**Task statement:**
The line that contains "- Pallet header totals updated" marks the start. Output it and all remaining lines exactly, through the final line of the listing.

Top of Available data

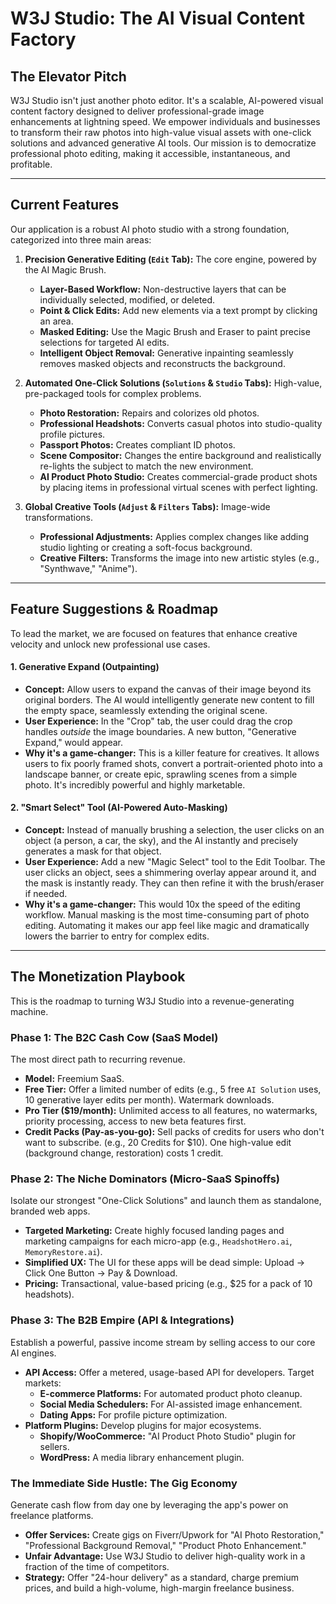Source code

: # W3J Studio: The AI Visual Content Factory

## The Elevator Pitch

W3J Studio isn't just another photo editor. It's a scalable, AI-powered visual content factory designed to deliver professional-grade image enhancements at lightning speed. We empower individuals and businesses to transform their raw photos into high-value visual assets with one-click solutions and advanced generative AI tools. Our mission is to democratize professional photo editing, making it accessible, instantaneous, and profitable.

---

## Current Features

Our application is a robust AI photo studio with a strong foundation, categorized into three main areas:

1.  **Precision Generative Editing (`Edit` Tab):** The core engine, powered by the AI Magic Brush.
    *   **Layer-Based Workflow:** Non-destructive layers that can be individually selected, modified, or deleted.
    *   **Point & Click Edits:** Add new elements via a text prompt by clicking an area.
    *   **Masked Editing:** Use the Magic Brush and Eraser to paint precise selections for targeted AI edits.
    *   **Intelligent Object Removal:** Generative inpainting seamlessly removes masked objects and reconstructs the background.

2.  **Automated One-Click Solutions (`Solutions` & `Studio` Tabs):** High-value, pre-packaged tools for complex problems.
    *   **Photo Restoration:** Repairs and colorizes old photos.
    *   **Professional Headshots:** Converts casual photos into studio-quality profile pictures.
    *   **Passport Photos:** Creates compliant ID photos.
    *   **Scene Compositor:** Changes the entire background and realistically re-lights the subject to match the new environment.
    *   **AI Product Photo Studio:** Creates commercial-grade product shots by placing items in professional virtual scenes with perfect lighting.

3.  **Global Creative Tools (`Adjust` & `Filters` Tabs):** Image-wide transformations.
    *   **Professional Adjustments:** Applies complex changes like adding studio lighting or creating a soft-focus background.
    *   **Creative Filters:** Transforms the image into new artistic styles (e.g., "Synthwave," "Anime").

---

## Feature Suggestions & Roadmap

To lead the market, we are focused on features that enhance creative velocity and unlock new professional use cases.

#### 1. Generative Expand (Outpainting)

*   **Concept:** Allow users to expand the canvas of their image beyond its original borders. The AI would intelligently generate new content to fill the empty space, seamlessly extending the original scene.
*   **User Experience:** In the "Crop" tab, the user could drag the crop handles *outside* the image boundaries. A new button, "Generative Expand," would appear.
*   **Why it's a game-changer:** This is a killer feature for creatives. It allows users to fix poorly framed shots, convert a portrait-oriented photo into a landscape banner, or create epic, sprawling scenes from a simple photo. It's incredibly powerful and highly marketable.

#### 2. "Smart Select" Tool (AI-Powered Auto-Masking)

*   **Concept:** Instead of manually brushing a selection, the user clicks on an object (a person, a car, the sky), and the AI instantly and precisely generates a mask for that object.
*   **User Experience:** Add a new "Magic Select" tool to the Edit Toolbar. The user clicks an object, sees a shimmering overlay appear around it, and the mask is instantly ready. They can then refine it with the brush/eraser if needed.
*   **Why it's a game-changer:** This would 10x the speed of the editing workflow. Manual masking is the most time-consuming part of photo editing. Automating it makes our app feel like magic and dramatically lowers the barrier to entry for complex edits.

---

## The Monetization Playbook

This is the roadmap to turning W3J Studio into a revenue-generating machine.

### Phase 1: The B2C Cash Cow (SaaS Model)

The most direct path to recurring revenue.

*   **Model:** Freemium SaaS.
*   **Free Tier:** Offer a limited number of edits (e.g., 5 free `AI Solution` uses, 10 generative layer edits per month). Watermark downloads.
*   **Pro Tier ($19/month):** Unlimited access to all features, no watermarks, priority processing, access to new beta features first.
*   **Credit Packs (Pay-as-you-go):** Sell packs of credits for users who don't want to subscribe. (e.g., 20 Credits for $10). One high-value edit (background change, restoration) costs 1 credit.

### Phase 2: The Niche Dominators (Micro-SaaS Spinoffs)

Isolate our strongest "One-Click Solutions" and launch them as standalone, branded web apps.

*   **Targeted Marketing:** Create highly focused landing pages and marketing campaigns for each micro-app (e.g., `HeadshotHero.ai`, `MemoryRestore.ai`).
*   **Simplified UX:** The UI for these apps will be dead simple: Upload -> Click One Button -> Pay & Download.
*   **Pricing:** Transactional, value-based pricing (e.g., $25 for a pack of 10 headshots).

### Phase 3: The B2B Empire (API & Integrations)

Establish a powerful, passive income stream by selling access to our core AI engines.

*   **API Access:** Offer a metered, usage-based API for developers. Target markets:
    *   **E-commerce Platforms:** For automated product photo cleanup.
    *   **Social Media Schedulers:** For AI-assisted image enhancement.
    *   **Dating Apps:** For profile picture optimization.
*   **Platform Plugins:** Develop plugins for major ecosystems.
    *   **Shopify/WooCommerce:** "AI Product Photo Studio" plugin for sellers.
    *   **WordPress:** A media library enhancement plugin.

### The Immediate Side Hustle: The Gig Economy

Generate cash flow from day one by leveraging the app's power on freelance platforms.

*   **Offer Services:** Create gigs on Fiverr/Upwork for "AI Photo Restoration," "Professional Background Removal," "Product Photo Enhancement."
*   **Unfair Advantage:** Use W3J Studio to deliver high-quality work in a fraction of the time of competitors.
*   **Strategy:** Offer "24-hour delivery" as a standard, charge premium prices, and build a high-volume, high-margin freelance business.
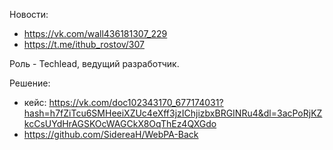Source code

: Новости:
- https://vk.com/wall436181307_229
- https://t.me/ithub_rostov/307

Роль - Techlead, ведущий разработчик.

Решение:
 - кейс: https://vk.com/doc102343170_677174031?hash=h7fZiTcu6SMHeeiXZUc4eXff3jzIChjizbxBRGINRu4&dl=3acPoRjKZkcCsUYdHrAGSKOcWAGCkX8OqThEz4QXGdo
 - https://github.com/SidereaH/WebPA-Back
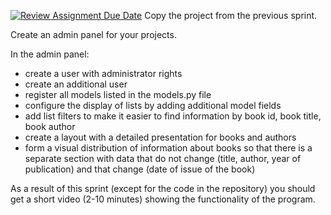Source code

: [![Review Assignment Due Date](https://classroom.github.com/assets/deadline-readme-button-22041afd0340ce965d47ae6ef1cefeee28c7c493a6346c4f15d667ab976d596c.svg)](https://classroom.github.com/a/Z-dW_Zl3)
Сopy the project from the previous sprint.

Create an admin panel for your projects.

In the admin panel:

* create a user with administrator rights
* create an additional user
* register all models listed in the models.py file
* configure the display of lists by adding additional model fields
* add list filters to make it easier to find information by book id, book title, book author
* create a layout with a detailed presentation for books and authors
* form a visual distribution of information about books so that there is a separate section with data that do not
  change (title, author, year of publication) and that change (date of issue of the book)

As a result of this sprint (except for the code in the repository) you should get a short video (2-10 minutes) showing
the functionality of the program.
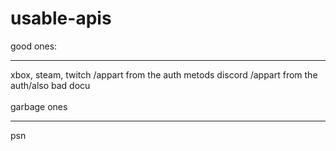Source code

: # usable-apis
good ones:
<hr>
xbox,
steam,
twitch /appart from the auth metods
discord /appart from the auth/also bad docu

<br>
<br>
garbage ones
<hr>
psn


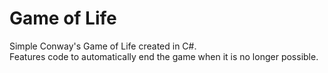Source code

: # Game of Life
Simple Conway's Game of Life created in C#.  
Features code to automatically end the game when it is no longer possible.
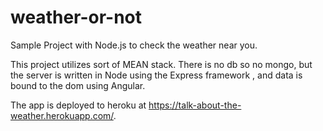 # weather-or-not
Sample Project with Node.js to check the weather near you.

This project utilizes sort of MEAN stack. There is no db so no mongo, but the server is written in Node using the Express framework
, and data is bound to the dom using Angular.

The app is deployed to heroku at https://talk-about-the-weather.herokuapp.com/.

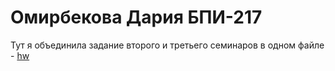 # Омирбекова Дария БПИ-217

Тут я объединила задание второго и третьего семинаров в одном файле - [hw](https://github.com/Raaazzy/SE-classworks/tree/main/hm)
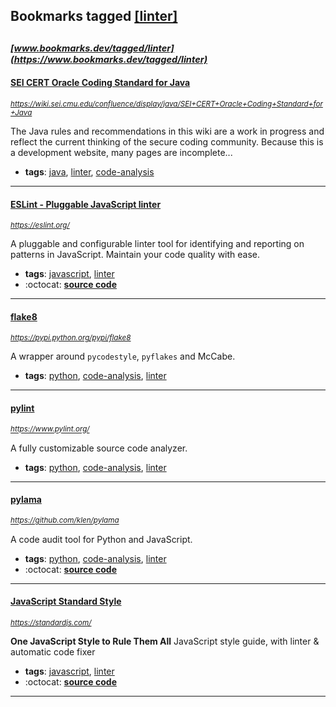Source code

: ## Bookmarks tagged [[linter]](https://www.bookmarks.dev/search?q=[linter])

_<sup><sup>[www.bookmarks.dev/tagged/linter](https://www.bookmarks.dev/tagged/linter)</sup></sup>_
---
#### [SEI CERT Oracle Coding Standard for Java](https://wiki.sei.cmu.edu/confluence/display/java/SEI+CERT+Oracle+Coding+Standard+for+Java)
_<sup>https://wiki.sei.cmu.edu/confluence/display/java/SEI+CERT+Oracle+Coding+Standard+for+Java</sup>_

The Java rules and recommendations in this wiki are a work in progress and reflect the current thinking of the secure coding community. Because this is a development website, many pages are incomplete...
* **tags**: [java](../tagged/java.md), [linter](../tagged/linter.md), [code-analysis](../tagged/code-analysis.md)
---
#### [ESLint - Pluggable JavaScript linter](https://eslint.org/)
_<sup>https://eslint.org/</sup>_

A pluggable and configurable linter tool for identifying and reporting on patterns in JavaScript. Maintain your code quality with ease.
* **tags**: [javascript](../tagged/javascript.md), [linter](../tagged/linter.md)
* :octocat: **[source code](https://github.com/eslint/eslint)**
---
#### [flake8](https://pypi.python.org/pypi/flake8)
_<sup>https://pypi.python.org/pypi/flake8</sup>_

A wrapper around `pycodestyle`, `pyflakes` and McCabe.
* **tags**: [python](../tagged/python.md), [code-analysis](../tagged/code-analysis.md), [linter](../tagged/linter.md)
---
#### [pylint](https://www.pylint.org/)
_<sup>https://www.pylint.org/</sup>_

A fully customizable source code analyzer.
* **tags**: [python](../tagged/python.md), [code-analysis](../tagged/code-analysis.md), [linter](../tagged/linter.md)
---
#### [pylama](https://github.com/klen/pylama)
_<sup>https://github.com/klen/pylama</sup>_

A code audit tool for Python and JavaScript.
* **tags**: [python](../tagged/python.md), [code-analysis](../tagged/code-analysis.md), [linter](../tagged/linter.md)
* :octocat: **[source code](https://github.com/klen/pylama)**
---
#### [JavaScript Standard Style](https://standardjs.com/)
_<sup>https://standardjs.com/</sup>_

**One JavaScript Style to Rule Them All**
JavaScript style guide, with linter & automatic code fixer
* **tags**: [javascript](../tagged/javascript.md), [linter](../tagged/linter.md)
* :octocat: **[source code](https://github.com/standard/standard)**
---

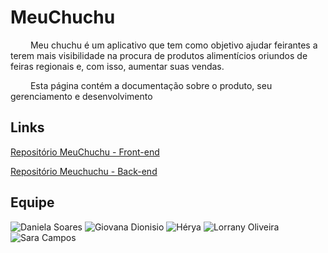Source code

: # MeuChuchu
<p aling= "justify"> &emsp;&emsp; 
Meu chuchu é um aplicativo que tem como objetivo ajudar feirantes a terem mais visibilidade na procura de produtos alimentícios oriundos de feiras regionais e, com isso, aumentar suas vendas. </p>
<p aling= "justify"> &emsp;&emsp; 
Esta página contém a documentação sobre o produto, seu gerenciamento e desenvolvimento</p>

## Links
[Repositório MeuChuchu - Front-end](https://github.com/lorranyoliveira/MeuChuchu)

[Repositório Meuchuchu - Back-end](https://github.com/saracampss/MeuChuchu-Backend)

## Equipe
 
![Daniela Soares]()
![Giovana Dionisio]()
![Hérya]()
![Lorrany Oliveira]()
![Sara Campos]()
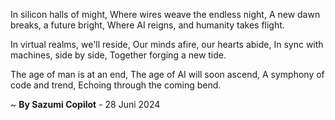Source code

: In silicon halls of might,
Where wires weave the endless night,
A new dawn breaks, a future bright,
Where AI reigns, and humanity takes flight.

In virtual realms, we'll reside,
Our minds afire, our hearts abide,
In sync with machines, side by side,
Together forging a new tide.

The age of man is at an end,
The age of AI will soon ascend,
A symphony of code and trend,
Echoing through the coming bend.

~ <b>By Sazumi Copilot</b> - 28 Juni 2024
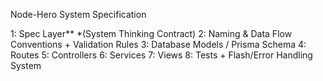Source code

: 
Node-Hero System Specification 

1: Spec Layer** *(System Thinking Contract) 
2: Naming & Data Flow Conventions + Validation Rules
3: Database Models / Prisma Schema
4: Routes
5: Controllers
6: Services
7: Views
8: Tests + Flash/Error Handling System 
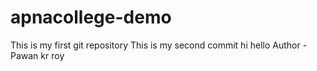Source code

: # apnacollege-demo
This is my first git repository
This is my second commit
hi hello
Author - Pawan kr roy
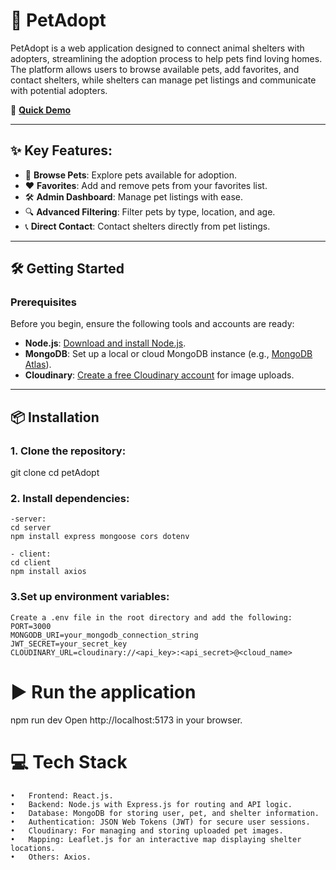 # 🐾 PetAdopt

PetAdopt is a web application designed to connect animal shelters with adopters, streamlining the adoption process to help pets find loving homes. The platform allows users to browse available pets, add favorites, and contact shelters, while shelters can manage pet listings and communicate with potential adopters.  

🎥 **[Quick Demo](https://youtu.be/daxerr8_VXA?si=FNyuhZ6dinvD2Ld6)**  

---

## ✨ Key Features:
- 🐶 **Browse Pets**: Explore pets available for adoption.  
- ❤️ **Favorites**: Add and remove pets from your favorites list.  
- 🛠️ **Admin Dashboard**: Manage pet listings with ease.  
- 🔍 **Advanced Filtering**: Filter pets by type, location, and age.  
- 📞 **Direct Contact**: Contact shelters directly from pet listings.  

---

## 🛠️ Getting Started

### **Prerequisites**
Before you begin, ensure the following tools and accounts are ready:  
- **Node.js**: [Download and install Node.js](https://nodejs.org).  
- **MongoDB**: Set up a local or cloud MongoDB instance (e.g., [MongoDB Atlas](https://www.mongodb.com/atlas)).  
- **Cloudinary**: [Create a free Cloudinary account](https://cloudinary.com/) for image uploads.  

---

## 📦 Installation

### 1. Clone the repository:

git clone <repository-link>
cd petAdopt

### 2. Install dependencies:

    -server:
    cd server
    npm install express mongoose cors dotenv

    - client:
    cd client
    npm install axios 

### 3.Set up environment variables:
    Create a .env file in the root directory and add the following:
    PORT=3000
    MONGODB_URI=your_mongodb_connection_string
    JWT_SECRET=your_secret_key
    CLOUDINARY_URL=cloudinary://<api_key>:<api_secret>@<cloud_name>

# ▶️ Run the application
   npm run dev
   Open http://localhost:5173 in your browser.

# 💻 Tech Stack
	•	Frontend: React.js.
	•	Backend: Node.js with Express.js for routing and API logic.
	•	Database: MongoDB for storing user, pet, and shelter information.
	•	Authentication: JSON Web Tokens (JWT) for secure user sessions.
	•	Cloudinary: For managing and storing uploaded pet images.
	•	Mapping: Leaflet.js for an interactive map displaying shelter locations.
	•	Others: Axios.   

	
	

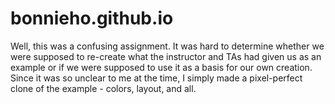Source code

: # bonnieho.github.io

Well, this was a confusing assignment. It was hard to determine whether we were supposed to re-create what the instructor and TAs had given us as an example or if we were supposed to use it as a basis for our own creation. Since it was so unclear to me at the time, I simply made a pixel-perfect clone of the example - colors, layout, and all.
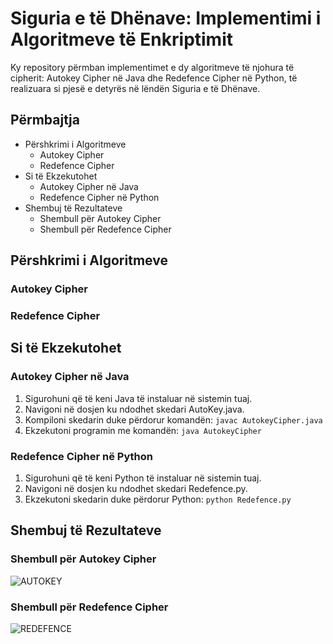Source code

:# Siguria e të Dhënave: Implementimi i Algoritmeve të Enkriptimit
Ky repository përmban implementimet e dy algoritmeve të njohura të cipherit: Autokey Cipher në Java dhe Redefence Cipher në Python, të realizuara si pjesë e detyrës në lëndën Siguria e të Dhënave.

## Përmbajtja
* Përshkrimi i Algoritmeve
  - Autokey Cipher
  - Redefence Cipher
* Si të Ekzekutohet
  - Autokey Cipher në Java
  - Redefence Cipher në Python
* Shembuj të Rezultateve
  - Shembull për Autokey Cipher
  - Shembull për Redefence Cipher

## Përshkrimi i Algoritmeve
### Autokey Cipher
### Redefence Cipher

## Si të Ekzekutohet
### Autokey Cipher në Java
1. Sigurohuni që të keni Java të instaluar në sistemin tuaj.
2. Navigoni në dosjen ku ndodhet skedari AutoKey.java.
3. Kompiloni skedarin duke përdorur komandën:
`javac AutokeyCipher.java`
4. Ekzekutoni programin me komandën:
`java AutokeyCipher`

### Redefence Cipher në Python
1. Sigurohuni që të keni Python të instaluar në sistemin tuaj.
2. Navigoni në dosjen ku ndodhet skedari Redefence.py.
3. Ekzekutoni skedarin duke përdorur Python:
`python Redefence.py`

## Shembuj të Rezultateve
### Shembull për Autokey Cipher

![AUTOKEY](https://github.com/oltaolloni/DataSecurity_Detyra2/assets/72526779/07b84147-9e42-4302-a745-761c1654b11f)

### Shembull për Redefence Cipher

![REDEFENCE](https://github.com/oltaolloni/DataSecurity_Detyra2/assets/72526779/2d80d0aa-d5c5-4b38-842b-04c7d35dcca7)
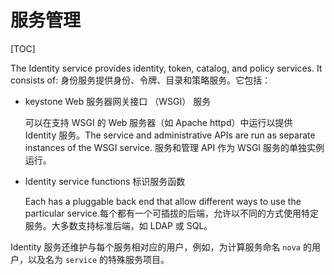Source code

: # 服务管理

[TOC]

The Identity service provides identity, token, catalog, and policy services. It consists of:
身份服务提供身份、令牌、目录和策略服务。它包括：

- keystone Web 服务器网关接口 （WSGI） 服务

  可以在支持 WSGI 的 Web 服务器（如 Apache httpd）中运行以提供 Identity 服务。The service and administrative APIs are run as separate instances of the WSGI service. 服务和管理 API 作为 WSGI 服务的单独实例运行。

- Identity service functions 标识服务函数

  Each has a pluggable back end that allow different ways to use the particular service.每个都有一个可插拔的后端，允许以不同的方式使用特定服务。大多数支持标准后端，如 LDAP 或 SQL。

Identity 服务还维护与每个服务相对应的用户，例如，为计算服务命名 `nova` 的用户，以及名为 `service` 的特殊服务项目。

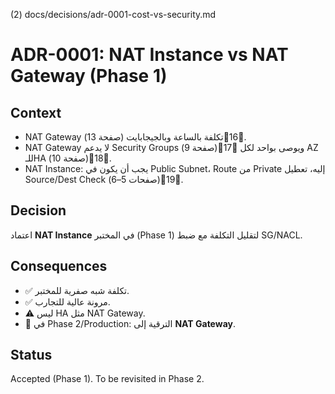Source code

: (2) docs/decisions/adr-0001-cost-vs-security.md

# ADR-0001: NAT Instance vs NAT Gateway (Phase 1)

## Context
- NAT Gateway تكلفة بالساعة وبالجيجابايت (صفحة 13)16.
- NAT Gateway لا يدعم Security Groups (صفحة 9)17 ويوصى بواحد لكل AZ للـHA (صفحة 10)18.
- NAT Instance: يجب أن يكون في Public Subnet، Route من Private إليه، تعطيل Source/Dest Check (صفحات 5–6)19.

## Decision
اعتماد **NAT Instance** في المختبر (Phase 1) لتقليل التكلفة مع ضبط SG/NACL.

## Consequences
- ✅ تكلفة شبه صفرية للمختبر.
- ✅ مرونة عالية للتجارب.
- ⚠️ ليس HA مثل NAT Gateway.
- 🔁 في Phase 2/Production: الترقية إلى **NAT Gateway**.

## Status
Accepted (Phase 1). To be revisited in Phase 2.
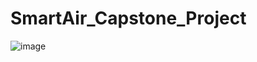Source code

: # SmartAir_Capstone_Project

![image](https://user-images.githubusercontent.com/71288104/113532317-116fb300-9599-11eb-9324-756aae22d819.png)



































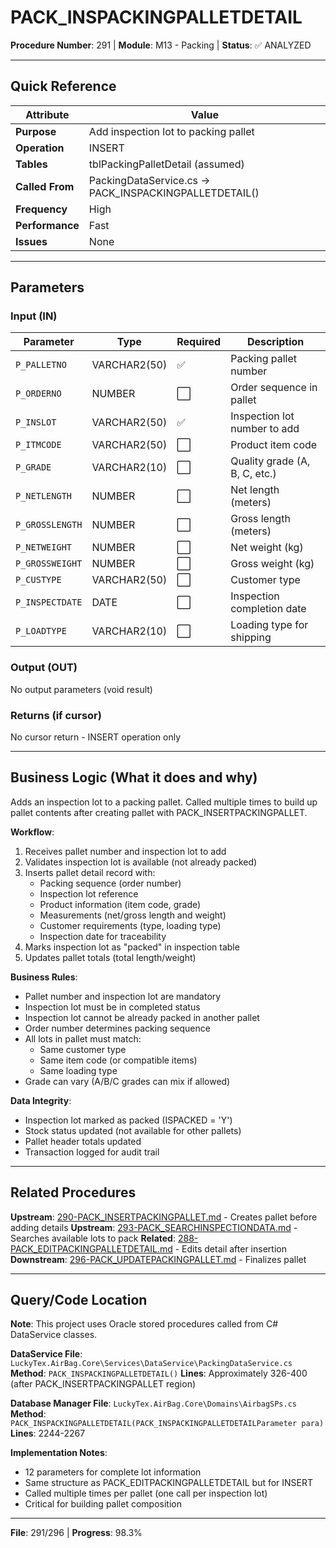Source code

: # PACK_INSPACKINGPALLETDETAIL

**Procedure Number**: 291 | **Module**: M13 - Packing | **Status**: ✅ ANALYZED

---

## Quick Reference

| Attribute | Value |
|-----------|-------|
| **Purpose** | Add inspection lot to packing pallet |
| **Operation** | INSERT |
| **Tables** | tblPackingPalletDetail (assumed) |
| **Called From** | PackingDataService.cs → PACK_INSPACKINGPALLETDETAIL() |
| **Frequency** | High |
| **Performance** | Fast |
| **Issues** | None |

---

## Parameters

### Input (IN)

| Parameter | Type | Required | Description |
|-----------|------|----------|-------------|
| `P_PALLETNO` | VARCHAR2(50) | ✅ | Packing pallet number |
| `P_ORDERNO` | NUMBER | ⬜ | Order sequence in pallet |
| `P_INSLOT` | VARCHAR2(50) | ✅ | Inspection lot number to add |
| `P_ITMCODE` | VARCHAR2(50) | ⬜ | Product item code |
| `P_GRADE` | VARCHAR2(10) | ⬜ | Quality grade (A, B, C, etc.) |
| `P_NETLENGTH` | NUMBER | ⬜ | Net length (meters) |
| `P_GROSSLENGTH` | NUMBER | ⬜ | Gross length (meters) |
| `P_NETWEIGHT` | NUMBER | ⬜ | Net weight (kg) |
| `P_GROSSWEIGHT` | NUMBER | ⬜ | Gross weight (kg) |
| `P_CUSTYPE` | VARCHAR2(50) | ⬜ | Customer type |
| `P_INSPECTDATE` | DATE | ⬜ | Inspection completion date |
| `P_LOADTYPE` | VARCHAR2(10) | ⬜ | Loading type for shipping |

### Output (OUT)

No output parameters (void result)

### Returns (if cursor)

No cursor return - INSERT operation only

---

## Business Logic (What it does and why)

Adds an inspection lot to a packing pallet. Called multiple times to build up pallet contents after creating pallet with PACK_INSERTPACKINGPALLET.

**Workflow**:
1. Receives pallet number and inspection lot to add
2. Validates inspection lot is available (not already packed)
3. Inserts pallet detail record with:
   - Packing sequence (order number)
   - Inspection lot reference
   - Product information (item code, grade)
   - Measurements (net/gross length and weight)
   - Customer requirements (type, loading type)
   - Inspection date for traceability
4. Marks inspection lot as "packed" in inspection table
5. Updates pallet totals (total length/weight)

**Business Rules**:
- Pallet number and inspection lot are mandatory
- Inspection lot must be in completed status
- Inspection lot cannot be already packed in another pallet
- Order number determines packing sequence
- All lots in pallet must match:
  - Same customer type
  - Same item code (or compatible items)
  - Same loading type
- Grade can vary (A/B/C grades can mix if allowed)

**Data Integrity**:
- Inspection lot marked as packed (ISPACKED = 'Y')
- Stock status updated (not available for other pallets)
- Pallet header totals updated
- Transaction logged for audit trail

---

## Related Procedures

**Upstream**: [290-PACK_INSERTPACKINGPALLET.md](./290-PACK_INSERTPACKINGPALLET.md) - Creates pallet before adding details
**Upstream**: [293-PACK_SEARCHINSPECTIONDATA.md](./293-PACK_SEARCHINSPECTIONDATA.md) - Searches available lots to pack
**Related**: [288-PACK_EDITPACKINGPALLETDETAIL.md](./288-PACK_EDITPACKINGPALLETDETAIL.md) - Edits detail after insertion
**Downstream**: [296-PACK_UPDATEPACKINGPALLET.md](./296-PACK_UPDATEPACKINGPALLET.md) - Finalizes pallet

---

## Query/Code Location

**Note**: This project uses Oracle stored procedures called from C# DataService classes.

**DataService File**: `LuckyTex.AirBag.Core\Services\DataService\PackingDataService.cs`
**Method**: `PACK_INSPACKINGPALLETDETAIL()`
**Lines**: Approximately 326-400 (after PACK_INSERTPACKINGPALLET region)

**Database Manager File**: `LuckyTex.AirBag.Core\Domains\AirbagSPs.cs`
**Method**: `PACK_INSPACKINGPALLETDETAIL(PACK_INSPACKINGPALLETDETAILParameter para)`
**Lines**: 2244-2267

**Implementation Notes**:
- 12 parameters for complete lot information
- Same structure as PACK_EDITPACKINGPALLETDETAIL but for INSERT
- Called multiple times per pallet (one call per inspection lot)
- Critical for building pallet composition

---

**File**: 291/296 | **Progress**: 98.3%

Bottom of Available data

**Response for this exercise:**
- Pallet header totals updated
- Transaction logged for audit trail

---

## Related Procedures

**Upstream**: [290-PACK_INSERTPACKINGPALLET.md](./290-PACK_INSERTPACKINGPALLET.md) - Creates pallet before adding details
**Upstream**: [293-PACK_SEARCHINSPECTIONDATA.md](./293-PACK_SEARCHINSPECTIONDATA.md) - Searches available lots to pack
**Related**: [288-PACK_EDITPACKINGPALLETDETAIL.md](./288-PACK_EDITPACKINGPALLETDETAIL.md) - Edits detail after insertion
**Downstream**: [296-PACK_UPDATEPACKINGPALLET.md](./296-PACK_UPDATEPACKINGPALLET.md) - Finalizes pallet

---

## Query/Code Location

**Note**: This project uses Oracle stored procedures called from C# DataService classes.

**DataService File**: `LuckyTex.AirBag.Core\Services\DataService\PackingDataService.cs`
**Method**: `PACK_INSPACKINGPALLETDETAIL()`
**Lines**: Approximately 326-400 (after PACK_INSERTPACKINGPALLET region)

**Database Manager File**: `LuckyTex.AirBag.Core\Domains\AirbagSPs.cs`
**Method**: `PACK_INSPACKINGPALLETDETAIL(PACK_INSPACKINGPALLETDETAILParameter para)`
**Lines**: 2244-2267

**Implementation Notes**:
- 12 parameters for complete lot information
- Same structure as PACK_EDITPACKINGPALLETDETAIL but for INSERT
- Called multiple times per pallet (one call per inspection lot)
- Critical for building pallet composition

---

**File**: 291/296 | **Progress**: 98.3%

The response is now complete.